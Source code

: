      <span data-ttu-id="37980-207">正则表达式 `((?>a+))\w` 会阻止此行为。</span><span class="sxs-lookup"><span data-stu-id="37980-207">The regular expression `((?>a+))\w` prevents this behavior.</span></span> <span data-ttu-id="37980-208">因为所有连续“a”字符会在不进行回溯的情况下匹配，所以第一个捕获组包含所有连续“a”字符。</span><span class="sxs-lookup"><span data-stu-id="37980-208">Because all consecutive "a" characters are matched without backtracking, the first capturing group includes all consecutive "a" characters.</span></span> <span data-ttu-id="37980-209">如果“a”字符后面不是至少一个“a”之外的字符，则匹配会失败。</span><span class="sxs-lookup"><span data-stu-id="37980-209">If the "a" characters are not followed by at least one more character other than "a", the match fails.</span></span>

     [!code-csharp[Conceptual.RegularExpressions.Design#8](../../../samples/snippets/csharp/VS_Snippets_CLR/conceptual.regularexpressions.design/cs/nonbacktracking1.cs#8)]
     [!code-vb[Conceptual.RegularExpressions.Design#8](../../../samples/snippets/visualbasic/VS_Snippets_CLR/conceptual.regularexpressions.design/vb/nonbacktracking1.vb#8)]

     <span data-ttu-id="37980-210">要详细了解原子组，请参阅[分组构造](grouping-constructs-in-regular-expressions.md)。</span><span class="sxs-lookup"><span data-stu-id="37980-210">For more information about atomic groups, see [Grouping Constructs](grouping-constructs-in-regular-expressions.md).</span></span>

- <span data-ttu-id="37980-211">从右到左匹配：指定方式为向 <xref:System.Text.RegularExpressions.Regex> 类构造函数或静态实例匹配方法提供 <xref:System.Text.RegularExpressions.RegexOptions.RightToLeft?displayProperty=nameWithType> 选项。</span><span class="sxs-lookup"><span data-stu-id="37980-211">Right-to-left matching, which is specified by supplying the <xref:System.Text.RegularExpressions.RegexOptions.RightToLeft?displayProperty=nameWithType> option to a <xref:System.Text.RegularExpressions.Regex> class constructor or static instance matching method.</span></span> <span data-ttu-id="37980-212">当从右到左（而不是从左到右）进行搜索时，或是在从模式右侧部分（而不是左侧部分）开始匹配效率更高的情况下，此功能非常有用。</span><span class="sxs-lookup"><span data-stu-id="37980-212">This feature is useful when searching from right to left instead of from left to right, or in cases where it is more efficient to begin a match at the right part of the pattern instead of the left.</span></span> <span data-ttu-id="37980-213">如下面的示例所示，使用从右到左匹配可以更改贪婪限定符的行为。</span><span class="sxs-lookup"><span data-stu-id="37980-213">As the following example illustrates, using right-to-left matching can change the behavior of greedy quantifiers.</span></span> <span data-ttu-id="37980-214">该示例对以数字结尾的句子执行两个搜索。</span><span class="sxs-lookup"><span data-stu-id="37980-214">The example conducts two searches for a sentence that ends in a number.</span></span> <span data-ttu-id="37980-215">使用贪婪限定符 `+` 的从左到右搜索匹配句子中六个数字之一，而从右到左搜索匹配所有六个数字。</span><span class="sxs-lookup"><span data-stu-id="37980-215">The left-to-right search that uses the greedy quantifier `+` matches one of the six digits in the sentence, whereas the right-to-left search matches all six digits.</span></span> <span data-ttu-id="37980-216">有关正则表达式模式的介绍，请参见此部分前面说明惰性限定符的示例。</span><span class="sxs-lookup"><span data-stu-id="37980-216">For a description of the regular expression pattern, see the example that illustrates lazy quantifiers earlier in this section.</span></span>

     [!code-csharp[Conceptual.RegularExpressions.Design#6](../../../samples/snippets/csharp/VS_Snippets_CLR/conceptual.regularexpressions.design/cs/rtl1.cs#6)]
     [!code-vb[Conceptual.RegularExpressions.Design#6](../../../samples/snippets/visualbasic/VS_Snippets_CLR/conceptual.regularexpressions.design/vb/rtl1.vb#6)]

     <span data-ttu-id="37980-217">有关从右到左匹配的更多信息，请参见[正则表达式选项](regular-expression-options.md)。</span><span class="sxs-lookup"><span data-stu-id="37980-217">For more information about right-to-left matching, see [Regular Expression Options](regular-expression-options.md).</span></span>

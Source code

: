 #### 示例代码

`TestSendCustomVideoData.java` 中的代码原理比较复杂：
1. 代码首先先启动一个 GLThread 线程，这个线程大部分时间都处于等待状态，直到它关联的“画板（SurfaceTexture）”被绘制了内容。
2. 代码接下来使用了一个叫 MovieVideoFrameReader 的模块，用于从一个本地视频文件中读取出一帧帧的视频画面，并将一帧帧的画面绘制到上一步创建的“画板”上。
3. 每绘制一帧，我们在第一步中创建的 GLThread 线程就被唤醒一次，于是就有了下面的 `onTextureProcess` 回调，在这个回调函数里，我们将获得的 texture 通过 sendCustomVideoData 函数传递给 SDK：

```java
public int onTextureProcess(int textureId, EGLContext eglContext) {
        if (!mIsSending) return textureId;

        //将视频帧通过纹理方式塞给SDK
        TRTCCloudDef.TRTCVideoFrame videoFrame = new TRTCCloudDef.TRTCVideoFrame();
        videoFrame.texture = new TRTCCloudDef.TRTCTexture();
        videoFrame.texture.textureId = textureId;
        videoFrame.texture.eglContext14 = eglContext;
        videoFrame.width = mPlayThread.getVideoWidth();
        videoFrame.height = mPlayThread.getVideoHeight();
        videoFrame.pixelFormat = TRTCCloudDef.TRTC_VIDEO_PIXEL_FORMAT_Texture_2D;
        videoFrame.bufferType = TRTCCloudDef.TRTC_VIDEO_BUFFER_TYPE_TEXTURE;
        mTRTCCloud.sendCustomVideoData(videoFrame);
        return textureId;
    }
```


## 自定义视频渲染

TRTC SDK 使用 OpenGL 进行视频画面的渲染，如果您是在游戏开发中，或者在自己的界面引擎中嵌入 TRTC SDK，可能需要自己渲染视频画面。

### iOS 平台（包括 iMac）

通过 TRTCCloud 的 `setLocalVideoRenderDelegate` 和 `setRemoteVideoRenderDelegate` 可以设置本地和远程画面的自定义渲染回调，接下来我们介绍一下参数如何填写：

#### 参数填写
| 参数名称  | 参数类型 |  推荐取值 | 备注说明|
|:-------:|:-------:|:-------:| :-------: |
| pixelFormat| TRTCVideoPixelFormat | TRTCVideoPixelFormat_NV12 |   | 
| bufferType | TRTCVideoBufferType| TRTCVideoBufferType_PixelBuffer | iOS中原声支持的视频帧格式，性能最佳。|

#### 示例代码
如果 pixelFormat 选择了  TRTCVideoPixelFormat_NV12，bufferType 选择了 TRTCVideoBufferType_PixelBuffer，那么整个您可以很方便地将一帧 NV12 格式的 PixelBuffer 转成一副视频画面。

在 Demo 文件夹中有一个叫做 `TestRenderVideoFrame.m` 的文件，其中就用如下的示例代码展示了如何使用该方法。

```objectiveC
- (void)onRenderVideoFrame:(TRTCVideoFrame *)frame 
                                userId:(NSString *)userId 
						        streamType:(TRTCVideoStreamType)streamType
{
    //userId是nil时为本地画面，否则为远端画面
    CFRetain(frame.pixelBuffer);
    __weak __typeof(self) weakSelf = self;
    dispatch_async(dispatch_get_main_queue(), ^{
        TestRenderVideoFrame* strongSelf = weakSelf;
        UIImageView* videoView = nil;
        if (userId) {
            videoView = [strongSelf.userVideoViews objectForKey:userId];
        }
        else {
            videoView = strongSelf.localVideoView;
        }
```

==*==

### EXERCISE
If a line in the records above includes the string "onTextureProcess", copy it.

### EXERCISE RESPONSE
3. 每绘制一帧，我们在第一步中创建的 GLThread 线程就被唤醒一次，于是就有了下面的 `onTextureProcess` 回调，在这个回调函数里，我们将获得的 texture 通过 sendCustomVideoData 函数传递给 SDK：
public int onTextureProcess(int textureId, EGLContext eglContext) {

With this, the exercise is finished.